Work task: All of the entries need to be written out again, exactly as they are.

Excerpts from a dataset
════════════════

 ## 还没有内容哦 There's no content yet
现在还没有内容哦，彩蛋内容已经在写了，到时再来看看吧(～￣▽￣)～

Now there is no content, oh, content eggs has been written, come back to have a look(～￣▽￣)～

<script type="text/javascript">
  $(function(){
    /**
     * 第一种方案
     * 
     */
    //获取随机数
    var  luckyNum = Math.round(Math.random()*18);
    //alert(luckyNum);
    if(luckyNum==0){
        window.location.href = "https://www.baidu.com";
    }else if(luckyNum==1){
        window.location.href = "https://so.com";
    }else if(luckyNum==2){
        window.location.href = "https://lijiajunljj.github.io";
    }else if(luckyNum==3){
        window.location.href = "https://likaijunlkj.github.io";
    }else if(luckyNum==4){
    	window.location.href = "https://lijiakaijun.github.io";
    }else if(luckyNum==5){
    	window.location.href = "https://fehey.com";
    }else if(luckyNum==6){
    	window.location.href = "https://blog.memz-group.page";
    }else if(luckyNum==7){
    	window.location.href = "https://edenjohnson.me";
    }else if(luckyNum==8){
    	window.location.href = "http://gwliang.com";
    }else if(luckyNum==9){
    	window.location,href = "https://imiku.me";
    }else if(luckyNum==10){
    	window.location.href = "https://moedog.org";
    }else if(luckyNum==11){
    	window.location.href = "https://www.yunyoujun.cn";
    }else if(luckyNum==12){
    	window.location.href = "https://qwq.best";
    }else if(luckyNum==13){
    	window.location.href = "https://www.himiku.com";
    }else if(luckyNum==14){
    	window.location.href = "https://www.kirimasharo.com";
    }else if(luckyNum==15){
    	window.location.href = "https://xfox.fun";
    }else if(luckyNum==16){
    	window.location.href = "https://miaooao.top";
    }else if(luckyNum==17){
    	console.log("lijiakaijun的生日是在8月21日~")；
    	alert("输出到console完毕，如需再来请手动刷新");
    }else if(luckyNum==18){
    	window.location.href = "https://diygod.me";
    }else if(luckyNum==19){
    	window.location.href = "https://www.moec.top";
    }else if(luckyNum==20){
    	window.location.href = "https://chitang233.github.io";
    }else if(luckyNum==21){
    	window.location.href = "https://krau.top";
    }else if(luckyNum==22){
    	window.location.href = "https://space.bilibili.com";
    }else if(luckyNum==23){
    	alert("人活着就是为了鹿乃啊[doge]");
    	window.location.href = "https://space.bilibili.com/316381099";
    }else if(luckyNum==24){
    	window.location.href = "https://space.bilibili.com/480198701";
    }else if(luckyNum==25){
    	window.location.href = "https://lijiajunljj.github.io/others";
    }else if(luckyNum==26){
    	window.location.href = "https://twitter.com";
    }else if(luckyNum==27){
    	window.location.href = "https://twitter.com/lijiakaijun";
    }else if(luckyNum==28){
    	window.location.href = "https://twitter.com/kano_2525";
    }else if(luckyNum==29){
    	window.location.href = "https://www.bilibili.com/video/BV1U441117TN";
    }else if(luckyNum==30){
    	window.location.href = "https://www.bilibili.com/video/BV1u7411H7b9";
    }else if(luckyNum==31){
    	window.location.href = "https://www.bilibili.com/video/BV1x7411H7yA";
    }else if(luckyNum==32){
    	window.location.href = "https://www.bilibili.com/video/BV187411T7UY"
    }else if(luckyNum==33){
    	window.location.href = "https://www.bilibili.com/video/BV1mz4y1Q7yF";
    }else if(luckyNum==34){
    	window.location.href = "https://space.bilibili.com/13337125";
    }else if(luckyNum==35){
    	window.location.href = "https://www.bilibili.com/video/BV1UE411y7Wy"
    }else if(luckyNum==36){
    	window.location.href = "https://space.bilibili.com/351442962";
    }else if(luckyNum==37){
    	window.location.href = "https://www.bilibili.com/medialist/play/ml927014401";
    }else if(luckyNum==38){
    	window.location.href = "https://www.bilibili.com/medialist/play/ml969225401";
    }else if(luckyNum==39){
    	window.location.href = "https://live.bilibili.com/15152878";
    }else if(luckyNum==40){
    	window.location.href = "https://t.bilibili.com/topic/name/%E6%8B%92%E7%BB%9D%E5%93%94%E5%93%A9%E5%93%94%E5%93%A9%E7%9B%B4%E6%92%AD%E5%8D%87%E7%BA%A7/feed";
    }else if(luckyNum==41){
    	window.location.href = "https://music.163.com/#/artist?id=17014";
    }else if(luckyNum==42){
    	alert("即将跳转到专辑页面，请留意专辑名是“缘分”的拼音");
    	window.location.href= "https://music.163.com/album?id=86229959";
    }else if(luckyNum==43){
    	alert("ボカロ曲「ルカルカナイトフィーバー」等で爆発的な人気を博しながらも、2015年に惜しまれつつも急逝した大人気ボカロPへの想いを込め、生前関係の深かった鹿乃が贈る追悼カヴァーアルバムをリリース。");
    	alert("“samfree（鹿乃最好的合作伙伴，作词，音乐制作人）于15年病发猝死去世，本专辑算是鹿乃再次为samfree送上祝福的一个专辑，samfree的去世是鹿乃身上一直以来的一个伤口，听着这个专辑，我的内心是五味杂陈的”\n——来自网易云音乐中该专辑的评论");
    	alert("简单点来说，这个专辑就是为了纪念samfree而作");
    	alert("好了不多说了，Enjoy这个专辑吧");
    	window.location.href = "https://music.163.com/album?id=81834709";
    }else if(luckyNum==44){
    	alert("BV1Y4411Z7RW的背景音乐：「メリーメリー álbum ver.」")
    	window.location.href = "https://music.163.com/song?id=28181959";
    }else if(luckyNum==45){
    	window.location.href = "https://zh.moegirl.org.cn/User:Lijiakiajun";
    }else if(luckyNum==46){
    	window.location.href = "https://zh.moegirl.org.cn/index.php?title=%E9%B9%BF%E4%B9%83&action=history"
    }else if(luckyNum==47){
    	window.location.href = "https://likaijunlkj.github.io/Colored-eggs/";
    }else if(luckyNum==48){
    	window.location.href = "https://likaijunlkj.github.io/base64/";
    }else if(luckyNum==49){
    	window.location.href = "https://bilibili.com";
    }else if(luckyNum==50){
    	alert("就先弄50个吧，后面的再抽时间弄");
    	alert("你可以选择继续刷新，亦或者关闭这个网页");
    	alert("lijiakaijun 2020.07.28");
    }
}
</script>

════════════════

Result of this task:
 ## 还没有内容哦 There's no content yet
现在还没有内容哦，彩蛋内容已经在写了，到时再来看看吧(～￣▽￣)～

Now there is no content, oh, content eggs has been written, come back to have a look(～￣▽￣)～

<script type="text/javascript">
  $(function(){
    /**
     * 第一种方案
     * 
     */
    //获取随机数
    var  luckyNum = Math.round(Math.random()*18);
    //alert(luckyNum);
    if(luckyNum==0){
        window.location.href = "https://www.baidu.com";
    }else if(luckyNum==1){
        window.location.href = "https://so.com";
    }else if(luckyNum==2){
        window.location.href = "https://lijiajunljj.github.io";
    }else if(luckyNum==3){
        window.location.href = "https://likaijunlkj.github.io";
    }else if(luckyNum==4){
    	window.location.href = "https://lijiakaijun.github.io";
    }else if(luckyNum==5){
    	window.location.href = "https://fehey.com";
    }else if(luckyNum==6){
    	window.location.href = "https://blog.memz-group.page";
    }else if(luckyNum==7){
    	window.location.href = "https://edenjohnson.me";
    }else if(luckyNum==8){
    	window.location.href = "http://gwliang.com";
    }else if(luckyNum==9){
    	window.location,href = "https://imiku.me";
    }else if(luckyNum==10){
    	window.location.href = "https://moedog.org";
    }else if(luckyNum==11){
    	window.location.href = "https://www.yunyoujun.cn";
    }else if(luckyNum==12){
    	window.location.href = "https://qwq.best";
    }else if(luckyNum==13){
    	window.location.href = "https://www.himiku.com";
    }else if(luckyNum==14){
    	window.location.href = "https://www.kirimasharo.com";
    }else if(luckyNum==15){
    	window.location.href = "https://xfox.fun";
    }else if(luckyNum==16){
    	window.location.href = "https://miaooao.top";
    }else if(luckyNum==17){
    	console.log("lijiakaijun的生日是在8月21日~")；
    	alert("输出到console完毕，如需再来请手动刷新");
    }else if(luckyNum==18){
    	window.location.href = "https://diygod.me";
    }else if(luckyNum==19){
    	window.location.href = "https://www.moec.top";
    }else if(luckyNum==20){
    	window.location.href = "https://chitang233.github.io";
    }else if(luckyNum==21){
    	window.location.href = "https://krau.top";
    }else if(luckyNum==22){
    	window.location.href = "https://space.bilibili.com";
    }else if(luckyNum==23){
    	alert("人活着就是为了鹿乃啊[doge]");
    	window.location.href = "https://space.bilibili.com/316381099";
    }else if(luckyNum==24){
    	window.location.href = "https://space.bilibili.com/480198701";
    }else if(luckyNum==25){
    	window.location.href = "https://lijiajunljj.github.io/others";
    }else if(luckyNum==26){
    	window.location.href = "https://twitter.com";
    }else if(luckyNum==27){
    	window.location.href = "https://twitter.com/lijiakaijun";
    }else if(luckyNum==28){
    	window.location.href = "https://twitter.com/kano_2525";
    }else if(luckyNum==29){
    	window.location.href = "https://www.bilibili.com/video/BV1U441117TN";
    }else if(luckyNum==30){
    	window.location.href = "https://www.bilibili.com/video/BV1u7411H7b9";
    }else if(luckyNum==31){
    	window.location.href = "https://www.bilibili.com/video/BV1x7411H7yA";
    }else if(luckyNum==32){
    	window.location.href = "https://www.bilibili.com/video/BV187411T7UY"
    }else if(luckyNum==33){
    	window.location.href = "https://www.bilibili.com/video/BV1mz4y1Q7yF";
    }else if(luckyNum==34){
    	window.location.href = "https://space.bilibili.com/13337125";
    }else if(luckyNum==35){
    	window.location.href = "https://www.bilibili.com/video/BV1UE411y7Wy"
    }else if(luckyNum==36){
    	window.location.href = "https://space.bilibili.com/351442962";
    }else if(luckyNum==37){
    	window.location.href = "https://www.bilibili.com/medialist/play/ml927014401";
    }else if(luckyNum==38){
    	window.location.href = "https://www.bilibili.com/medialist/play/ml969225401";
    }else if(luckyNum==39){
    	window.location.href = "https://live.bilibili.com/15152878";
    }else if(luckyNum==40){
    	window.location.href = "https://t.bilibili.com/topic/name/%E6%8B%92%E7%BB%9D%E5%93%94%E5%93%A9%E5%93%94%E5%93%A9%E7%9B%B4%E6%92%AD%E5%8D%87%E7%BA%A7/feed";
    }else if(luckyNum==41){
    	window.location.href = "https://music.163.com/#/artist?id=17014";
    }else if(luckyNum==42){
    	alert("即将跳转到专辑页面，请留意专辑名是“缘分”的拼音");
    	window.location.href= "https://music.163.com/album?id=86229959";
    }else if(luckyNum==43){
    	alert("ボカロ曲「ルカルカナイトフィーバー」等で爆発的な人気を博しながらも、2015年に惜しまれつつも急逝した大人気ボカロPへの想いを込め、生前関係の深かった鹿乃が贈る追悼カヴァーアルバムをリリース。");
    	alert("“samfree（鹿乃最好的合作伙伴，作词，音乐制作人）于15年病发猝死去世，本专辑算是鹿乃再次为samfree送上祝福的一个专辑，samfree的去世是鹿乃身上一直以来的一个伤口，听着这个专辑，我的内心是五味杂陈的”\n——来自网易云音乐中该专辑的评论");
    	alert("简单点来说，这个专辑就是为了纪念samfree而作");
    	alert("好了不多说了，Enjoy这个专辑吧");
    	window.location.href = "https://music.163.com/album?id=81834709";
    }else if(luckyNum==44){
    	alert("BV1Y4411Z7RW的背景音乐：「メリーメリー álbum ver.」")
    	window.location.href = "https://music.163.com/song?id=28181959";
    }else if(luckyNum==45){
    	window.location.href = "https://zh.moegirl.org.cn/User:Lijiakiajun";
    }else if(luckyNum==46){
    	window.location.href = "https://zh.moegirl.org.cn/index.php?title=%E9%B9%BF%E4%B9%83&action=history"
    }else if(luckyNum==47){
    	window.location.href = "https://likaijunlkj.github.io/Colored-eggs/";
    }else if(luckyNum==48){
    	window.location.href = "https://likaijunlkj.github.io/base64/";
    }else if(luckyNum==49){
    	window.location.href = "https://bilibili.com";
    }else if(luckyNum==50){
    	alert("就先弄50个吧，后面的再抽时间弄");
    	alert("你可以选择继续刷新，亦或者关闭这个网页");
    	alert("lijiakaijun 2020.07.28");
    }
}
</script>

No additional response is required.